» EXERCISE PROMPT:
Working through the lines below, return each one that holds "reusables".

» THE DATA:

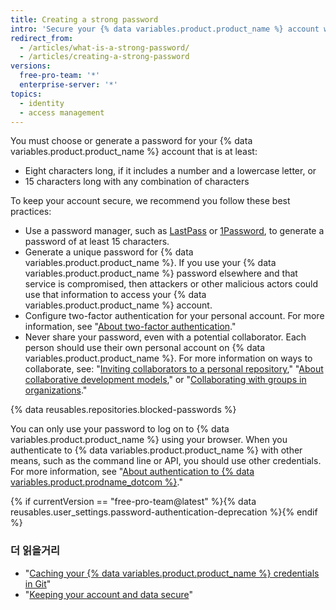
 ```yaml
---
title: Creating a strong password
intro: 'Secure your {% data variables.product.product_name %} account with a strong and unique password using a password manager.'
redirect_from:
  - /articles/what-is-a-strong-password/
  - /articles/creating-a-strong-password
versions:
  free-pro-team: '*'
  enterprise-server: '*'
topics:
  - identity
  - access management
---
```


You must choose or generate a password for your {% data variables.product.product_name %} account that is at least:
- Eight characters long, if it includes a number and a lowercase letter, or
- 15 characters long with any combination of characters

To keep your account secure, we recommend you follow these best practices:
- Use a password manager, such as [LastPass](https://lastpass.com/) or [1Password](https://1password.com/), to generate a password of at least 15 characters.
- Generate a unique password for {% data variables.product.product_name %}. If you use your {% data variables.product.product_name %} password elsewhere and that service is compromised, then attackers or other malicious actors could use that information to access your {% data variables.product.product_name %} account.
- Configure two-factor authentication for your personal account. For more information, see "[About two-factor authentication](/articles/about-two-factor-authentication)."
- Never share your password, even with a potential collaborator. Each person should use their own personal account on {% data variables.product.product_name %}. For more information on ways to collaborate, see: "[Inviting collaborators to a personal repository](/articles/inviting-collaborators-to-a-personal-repository)," "[About collaborative development models](/articles/about-collaborative-development-models/)," or "[Collaborating with groups in organizations](/articles/collaborating-with-groups-in-organizations/)."

{% data reusables.repositories.blocked-passwords %}

You can only use your password to log on to {% data variables.product.product_name %} using your browser. When you authenticate to {% data variables.product.product_name %} with other means, such as the command line or API, you should use other credentials. For more information, see "[About authentication to {% data variables.product.prodname_dotcom %}](/github/authenticating-to-github/about-authentication-to-github)."

{% if currentVersion == "free-pro-team@latest" %}{% data reusables.user_settings.password-authentication-deprecation %}{% endif %}

### 더 읽을거리

- "[Caching your {% data variables.product.product_name %} credentials in Git](/github/getting-started-with-github/caching-your-github-credentials-in-git/)"
- "[Keeping your account and data secure](/articles/keeping-your-account-and-data-secure/)"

» TASK RESULT:
{% data reusables.repositories.blocked-passwords %}
{% if currentVersion == "free-pro-team@latest" %}{% data reusables.user_settings.password-authentication-deprecation %}{% endif %}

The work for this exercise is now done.